> Required work
Using the entries that follow, collect the lines where the word "input" appears.

(Saved data entries)
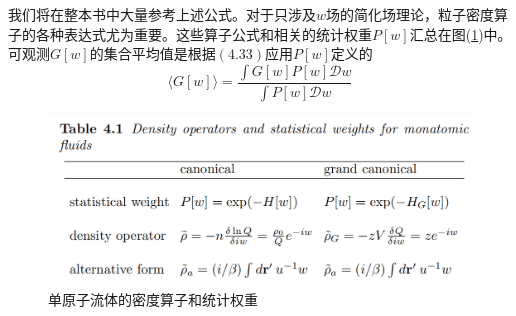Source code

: 我们将在整本书中大量参考上述公式。对于只涉及$ w$场的简化场理论，粒子密度算子的各种表达式尤为重要。这些算子公式和相关的统计权重$P[ w ]$汇总在图(\ref{4.1})中。可观测$G[ w]$的集合平均值是根据$(4.33)$应用$P[ w]$定义的\\
\begin{equation}
\langle G[w] \rangle = \frac{\int G[w]P[w]\mathcal{D}w}{\int P[w]\mathcal{D}w}
\end{equation}
\begin{figure}[H]
	\centering   
	\includegraphics[width=12cm]{./figures/1.png}
	\caption{单原子流体的密度算子和统计权重}
	\label{4.1}
\end{figure}

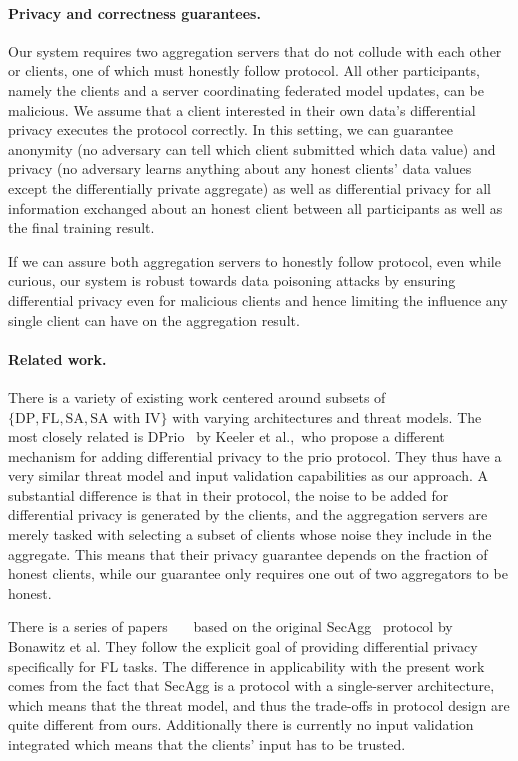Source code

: \documentclass{article}
\begin{document}
\paragraph{Privacy and correctness guarantees.}
Our system requires two aggregation servers that do not collude with each other or clients, one of which must honestly follow protocol. All other participants, namely the clients and a server coordinating federated model updates, can be malicious. We assume that a client interested in their own data's differential privacy executes the protocol correctly. In this setting, we can guarantee anonymity (no adversary can tell which client submitted which data value) and privacy (no adversary learns anything about any honest clients' data values except the differentially private aggregate) as well as differential privacy for all information exchanged about an honest client between all participants as well as the final training result.

If we can assure both aggregation servers to honestly follow protocol, even while curious, our system is robust towards data poisoning attacks by ensuring differential privacy even for malicious clients and hence limiting the influence any single client can have on the aggregation result.

\paragraph{Related work.}
There is a variety of existing work centered around subsets of
$\{\textrm{DP}, \textrm{FL}, \textrm{SA}, \textrm{SA with IV}\}$ with varying
architectures and threat models. The most closely related is
DPrio~\cite{dprio} by Keeler et al.,\ who propose a different mechanism for
adding differential privacy to the prio protocol. They thus have a very similar
threat model and input validation capabilities as our approach. A substantial
difference is that in their protocol, the noise to be added for differential
privacy is generated by the clients, and the aggregation servers are merely
tasked with selecting a subset of clients whose noise they include in the
aggregate. This means that their privacy guarantee depends on the fraction of
honest clients, while our guarantee only requires one out of two aggregators to
be honest.

There is a series of papers~\cite{Kairouz2021TheDD}~\cite{}~\cite{} based on the original
SecAgg~\cite{secagg} protocol by Bonawitz et al. They follow the explicit goal
of providing differential privacy specifically for FL tasks.
The difference in applicability with the present work comes from the fact that SecAgg is a protocol
with a single-server architecture, which means that the threat model, and thus
the trade-offs in protocol design are quite different from ours. Additionally
there is currently no input validation integrated which means that the clients'
input has to be trusted.
\end{document}
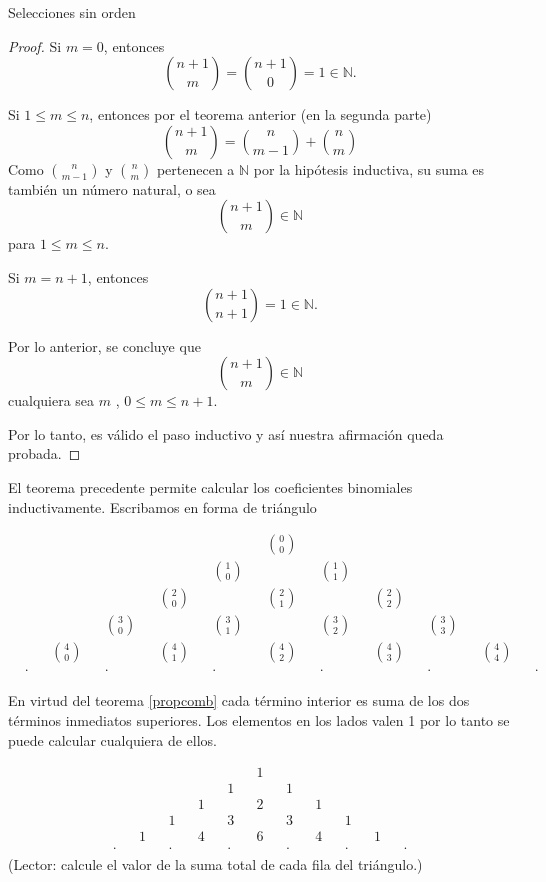 \begin{section}{Selecciones sin orden}
\begin{proof}
Si $m=0$, entonces
\begin{equation*}
	\binom{n+1}{m} = \binom{n+1}{0} =1 \in \mathbb N.
\end{equation*}


Si $1 \le m \le n$, entonces por el teorema anterior (en la segunda parte)
$$
\binom{n+1}{m} = \binom{n}{m-1} + \binom{n}{m}  
$$
Como 
$\binom{n}{m-1}$  y $\binom{n}{m}$ pertenecen  a $\mathbb  N$ por la hipótesis inductiva, su suma es también un número natural, o sea 
\begin{equation*}
	\binom{n+1}{m}   \in \mathbb N
\end{equation*}
para $1 \le m \le n$.


Si $m = n+1$, entonces 
\begin{equation*}
	\binom{n+1}{n+1} = 1  \in \mathbb N.
\end{equation*}


Por lo anterior, se concluye que
$$
\binom{n+1}{m}   \in \mathbb N
$$
cualquiera sea $m$ , $0 \le m \le n + 1$.

Por lo tanto, es válido el paso inductivo y así nuestra afirmación
queda probada.
\end{proof}

El teorema precedente permite calcular los coeficientes
binomiales inductivamente. Escribamos en forma de triángulo


\begin{align*}
&& && && && && &\binom{0}{0}& && && && && &&  \\
&& && && && &\binom{1}{0}& && &\binom{1}{1}& && && && &&  \\
&& && && &\binom{2}{0}& && &\binom{2}{1}& && &\binom{2}{2}& && && &&  \\
&& && &\binom{3}{0}& && &\binom{3}{1}& && &\binom{3}{2}& && &\binom{3}{3}& && &&  \\
&& &\binom{4}{0}& && &\binom{4}{1}& && &\binom{4}{2}& && &\binom{4}{3}& && &\binom{4}{4}& &&  \\
&\cdot& && &\cdot& && &\cdot& && &\cdot& && &\cdot& && &\cdot& 
\end{align*}



En virtud del teorema \ref{propcomb} cada término interior es
suma de los dos términos inmediatos superiores. Los elementos
en los lados valen 1 por lo tanto se puede calcular cualquiera
de ellos.


\begin{align*}
&& && && && && &1& && && && && &&  \\
&& && && && &1& && &1& && && && &&  \\
&& && && &1& && &2& && &1& && && &&  \\
&& && &1& && &3& && &3& && &1& && &&  \\
&& &1& && &4& && &6& && &4& && &1& &&  \\
&\cdot& && &\cdot& && &\cdot& && &\cdot& && &\cdot& && &\cdot& 
\end{align*}
(Lector: calcule el valor de la suma total de cada fila del triángulo.)


\end{section}
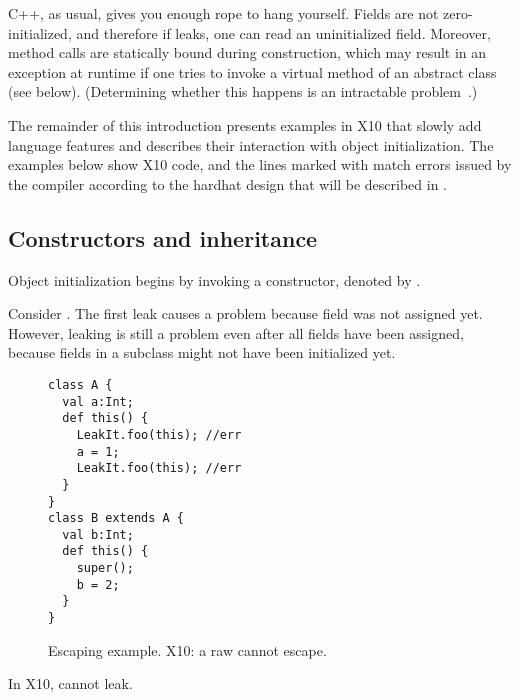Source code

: \mbox{C++}, as usual, gives you enough rope to hang yourself.
Fields are not zero-initialized, and therefore if \this leaks,
    one can read an uninitialized field.
Moreover, method calls are statically bound during construction,
    which may result in an exception at runtime
    if one tries to invoke a virtual method of an abstract class (see  below).
(Determining whether this happens is an intractable problem~\cite{Gil:1998:CTA:646155.679689}.)


The remainder of this introduction presents examples in X10
    that slowly add language features and describes their interaction with
    object initialization.
The examples below show X10 code, and the lines marked with 
    match errors issued by the compiler according to the hardhat design that
    will be described in .

\subsection{Constructors and inheritance}
Object initialization begins by invoking a constructor, denoted by .

Consider .
The first leak causes a problem because field  was not assigned yet.
However, leaking is still a problem even after all fields have been assigned,
    because fields in a subclass might not have been initialized yet.

\begin{figure}
\begin{lstlisting}
class A {
  val a:Int;
  def this() {
    LeakIt.foo(this); //err
    a = 1;
    LeakIt.foo(this); //err
  }
}
class B extends A {
  val b:Int;
  def this() {
    super();
    b = 2;
  }
}
\end{lstlisting}
\caption{Escaping \this example.
    X10: a raw \this cannot escape.}
\label{Figure:Escaping-this}
\end{figure}

In X10, \this cannot leak.


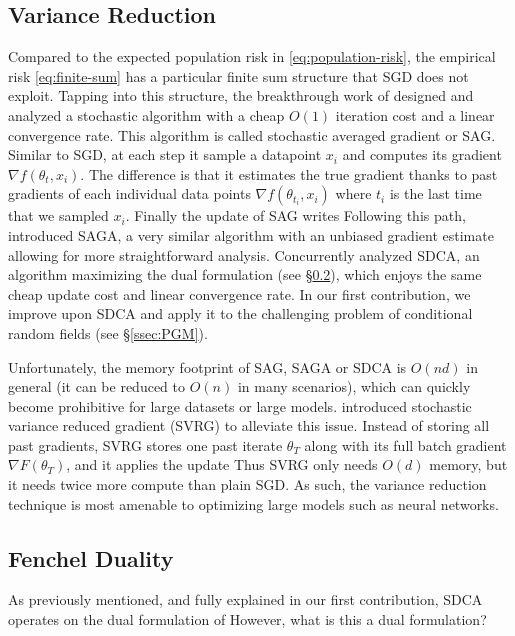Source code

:\subsection{Variance Reduction}
\label{ssec:variance-reduction}
Compared to the expected population risk in \cref{eq:population-risk}, the empirical risk \cref{eq:finite-sum} has a particular finite sum structure that SGD does not exploit.
Tapping into this structure, the breakthrough work of \citet{roux2012stochastic} designed and analyzed a stochastic algorithm with a  cheap $O(1)$ iteration cost and a linear convergence rate.
This algorithm is called stochastic averaged gradient or SAG.
Similar to SGD, at each step it sample a datapoint $x_i$ and computes its gradient $\nabla f(\theta_{t}, x_i)$.
The difference is that it estimates the true gradient thanks to past gradients of each individual data points $\nabla f(\theta_{t_i}, x_i)$ where $t_i$ is the last time that we sampled $x_i$.
Finally the update of SAG writes
Following this path, \citet{defazio2014saga} introduced SAGA, a very similar algorithm with an unbiased gradient estimate allowing for more straightforward analysis.
Concurrently \citet{shalev-shwartz_stochastic_2013} analyzed SDCA, an algorithm maximizing the dual formulation (see \S\ref{ssec:fenchel-duality}), which enjoys the same cheap update cost and linear convergence rate.
In our first contribution, we improve upon SDCA and apply it to the challenging problem of conditional random fields (see \S\ref{ssec:PGM}).

Unfortunately, the memory footprint of SAG, SAGA or SDCA is $O(n d)$ in general (it can be reduced to $O(n)$ in many scenarios), which can quickly become prohibitive for large datasets or large models.
\citet{johnson2013accelerating} introduced stochastic variance reduced gradient (SVRG) to alleviate this issue.
Instead of storing all past gradients, SVRG stores one past iterate $\theta_T$ along with its full batch gradient $\nabla F(\theta_T)$, and it applies the update
Thus SVRG only needs $O(d)$ memory, but it needs twice more compute than plain SGD. As such, the variance reduction technique is most amenable to optimizing large models such as neural networks.

\subsection{Fenchel Duality}
\label{ssec:fenchel-duality}
As previously mentioned, and fully explained in our first contribution, SDCA operates on the dual formulation of
However, what is this a dual formulation?

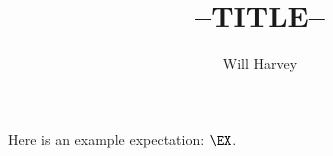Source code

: \documentclass[12pt]{article}
\title{--TITLE--}
\author{Will Harvey}
\begin{document}
\maketitle

Here is an example expectation: $\EX$.
\end{document}
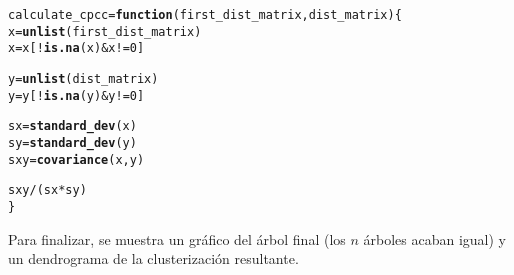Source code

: \documentclass[12pt]{report}\usepackage[]{graphicx}\usepackage[dvipsnames]{xcolor}
\makeatletter
\newcommand{\hlnum}[1]{\textcolor[rgb]{0.686,0.059,0.569}{#1}}%
\newcommand{\hlopt}[1]{\textcolor[rgb]{0,0,0}{#1}}%
\newcommand{\hlstd}[1]{\textcolor[rgb]{0.345,0.345,0.345}{#1}}%
\newcommand{\hlkwa}[1]{\textcolor[rgb]{0.161,0.373,0.58}{\textbf{#1}}}%
\newcommand{\hlkwb}[1]{\textcolor[rgb]{0.69,0.353,0.396}{#1}}%
\newcommand{\hlkwc}[1]{\textcolor[rgb]{0.333,0.667,0.333}{#1}}%
\newcommand{\hlkwd}[1]{\textcolor[rgb]{0.737,0.353,0.396}{\textbf{#1}}}%
\newenvironment{kframe}{%
 \def\at@end@of@kframe{}%
 \ifinner\ifhmode%
  \def\at@end@of@kframe{\end{minipage}}%
  \begin{minipage}{\columnwidth}%
 \fi\fi%
 \def\FrameCommand##1{\hskip\@totalleftmargin \hskip-\fboxsep
 \colorbox{shadecolor}{##1}\hskip-\fboxsep
     \hskip-\linewidth \hskip-\@totalleftmargin \hskip\columnwidth}%
 \MakeFramed {\advance\hsize-\width
   \@totalleftmargin\z@ \linewidth\hsize
   \@setminipage}}%
 {\par\unskip\endMakeFramed%
 \at@end@of@kframe}
\newenvironment{knitrout}{}{} %
\makeatother
\begin{document}
\begin{knitrout}
\color{fgcolor}\begin{kframe}
\begin{alltt}
\hlstd{calculate_cpcc} \hlkwb{=} \hlkwa{function}\hlstd{(}\hlkwc{first_dist_matrix}\hlstd{,} \hlkwc{dist_matrix}\hlstd{) \{}
        \hlstd{x} \hlkwb{=} \hlkwd{unlist}\hlstd{(first_dist_matrix)}
        \hlstd{x} \hlkwb{=} \hlstd{x[}\hlopt{!}\hlkwd{is.na}\hlstd{(x)} \hlopt{&} \hlstd{x} \hlopt{!=} \hlnum{0}\hlstd{]}

        \hlstd{y} \hlkwb{=} \hlkwd{unlist}\hlstd{(dist_matrix)}
        \hlstd{y} \hlkwb{=} \hlstd{y[}\hlopt{!}\hlkwd{is.na}\hlstd{(y)} \hlopt{&} \hlstd{y} \hlopt{!=} \hlnum{0}\hlstd{]}

        \hlstd{sx} \hlkwb{=} \hlkwd{standard_dev}\hlstd{(x)}
        \hlstd{sy} \hlkwb{=} \hlkwd{standard_dev}\hlstd{(y)}
        \hlstd{sxy} \hlkwb{=} \hlkwd{covariance}\hlstd{(x, y)}

        \hlstd{sxy} \hlopt{/} \hlstd{(sx} \hlopt{*} \hlstd{sy)}
\hlstd{\}}
\end{alltt}
\end{kframe}
\end{knitrout}
		 		
		 		Para finalizar, se muestra un gráfico del árbol final (los $n$ árboles acaban igual) y un dendrograma de la clusterización resultante. 
		 		
		 		
\end{document}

> Solution for this task
threat model and input validation capabilities as our approach. A substantial
there is currently no input validation integrated which means that the clients'
input has to be trusted.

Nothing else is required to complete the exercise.